# Task requirements
Transcribe exactly the first line of the listing below and each line that follows it, ending with the line that contains "si en algún caso particular hay un máximo", and omit the remainder.

# Data for the task
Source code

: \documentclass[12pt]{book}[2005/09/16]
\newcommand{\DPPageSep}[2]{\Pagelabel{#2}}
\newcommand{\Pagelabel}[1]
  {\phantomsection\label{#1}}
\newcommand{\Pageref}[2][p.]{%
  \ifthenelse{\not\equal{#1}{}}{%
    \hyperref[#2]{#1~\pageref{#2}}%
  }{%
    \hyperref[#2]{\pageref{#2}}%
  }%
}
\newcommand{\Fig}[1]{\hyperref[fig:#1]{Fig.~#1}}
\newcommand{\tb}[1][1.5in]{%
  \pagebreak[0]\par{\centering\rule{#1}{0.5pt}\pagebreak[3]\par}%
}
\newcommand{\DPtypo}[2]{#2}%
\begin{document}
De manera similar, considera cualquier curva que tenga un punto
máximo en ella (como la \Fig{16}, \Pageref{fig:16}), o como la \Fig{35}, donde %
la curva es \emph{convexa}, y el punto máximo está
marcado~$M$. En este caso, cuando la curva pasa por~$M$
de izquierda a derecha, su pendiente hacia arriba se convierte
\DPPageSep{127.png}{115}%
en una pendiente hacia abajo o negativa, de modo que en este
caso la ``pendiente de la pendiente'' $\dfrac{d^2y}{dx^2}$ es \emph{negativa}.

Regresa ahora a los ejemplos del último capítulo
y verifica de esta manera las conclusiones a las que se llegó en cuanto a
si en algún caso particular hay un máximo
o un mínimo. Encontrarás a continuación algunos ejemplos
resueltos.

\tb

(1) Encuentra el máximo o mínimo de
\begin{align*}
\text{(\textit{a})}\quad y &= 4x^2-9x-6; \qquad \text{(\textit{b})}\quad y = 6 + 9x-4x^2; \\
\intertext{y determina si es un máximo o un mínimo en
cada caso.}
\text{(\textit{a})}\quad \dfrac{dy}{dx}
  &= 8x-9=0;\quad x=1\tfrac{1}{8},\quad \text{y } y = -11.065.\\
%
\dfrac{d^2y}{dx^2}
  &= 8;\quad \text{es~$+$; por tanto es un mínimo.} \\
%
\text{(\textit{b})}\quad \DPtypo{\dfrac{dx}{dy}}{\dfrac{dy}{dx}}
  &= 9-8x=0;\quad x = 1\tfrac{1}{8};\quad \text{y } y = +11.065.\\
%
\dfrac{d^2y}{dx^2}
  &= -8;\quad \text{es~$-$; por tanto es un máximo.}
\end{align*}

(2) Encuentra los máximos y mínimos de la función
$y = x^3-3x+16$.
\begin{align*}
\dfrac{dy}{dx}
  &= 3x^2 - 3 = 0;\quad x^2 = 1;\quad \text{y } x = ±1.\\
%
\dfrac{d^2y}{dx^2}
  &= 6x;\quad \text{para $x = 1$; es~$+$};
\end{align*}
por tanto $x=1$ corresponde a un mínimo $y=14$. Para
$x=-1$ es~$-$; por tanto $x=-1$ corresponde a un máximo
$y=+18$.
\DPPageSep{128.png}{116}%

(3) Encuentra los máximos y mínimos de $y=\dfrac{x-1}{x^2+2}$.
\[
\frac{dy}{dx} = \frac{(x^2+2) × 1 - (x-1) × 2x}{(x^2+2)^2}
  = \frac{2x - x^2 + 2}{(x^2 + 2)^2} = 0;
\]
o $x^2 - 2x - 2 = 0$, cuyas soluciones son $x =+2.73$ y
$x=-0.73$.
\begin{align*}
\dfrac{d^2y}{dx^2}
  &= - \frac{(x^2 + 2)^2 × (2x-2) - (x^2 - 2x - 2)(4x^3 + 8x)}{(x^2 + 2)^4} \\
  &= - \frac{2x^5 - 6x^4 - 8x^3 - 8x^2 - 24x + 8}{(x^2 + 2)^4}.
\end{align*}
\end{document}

# Solution to this task
Source code

: \documentclass[12pt]{book}[2005/09/16]
\newcommand{\DPPageSep}[2]{\Pagelabel{#2}}
\newcommand{\Pagelabel}[1]
  {\phantomsection\label{#1}}
\newcommand{\Pageref}[2][p.]{%
  \ifthenelse{\not\equal{#1}{}}{%
    \hyperref[#2]{#1~\pageref{#2}}%
  }{%
    \hyperref[#2]{\pageref{#2}}%
  }%
}
\newcommand{\Fig}[1]{\hyperref[fig:#1]{Fig.~#1}}
\newcommand{\tb}[1][1.5in]{%
  \pagebreak[0]\par{\centering\rule{#1}{0.5pt}\pagebreak[3]\par}%
}
\newcommand{\DPtypo}[2]{#2}%
\begin{document}
De manera similar, considera cualquier curva que tenga un punto
máximo en ella (como la \Fig{16}, \Pageref{fig:16}), o como la \Fig{35}, donde %
la curva es \emph{convexa}, y el punto máximo está
marcado~$M$. En este caso, cuando la curva pasa por~$M$
de izquierda a derecha, su pendiente hacia arriba se convierte
\DPPageSep{127.png}{115}%
en una pendiente hacia abajo o negativa, de modo que en este
caso la ``pendiente de la pendiente'' $\dfrac{d^2y}{dx^2}$ es \emph{negativa}.

Regresa ahora a los ejemplos del último capítulo
y verifica de esta manera las conclusiones a las que se llegó en cuanto a
si en algún caso particular hay un máximo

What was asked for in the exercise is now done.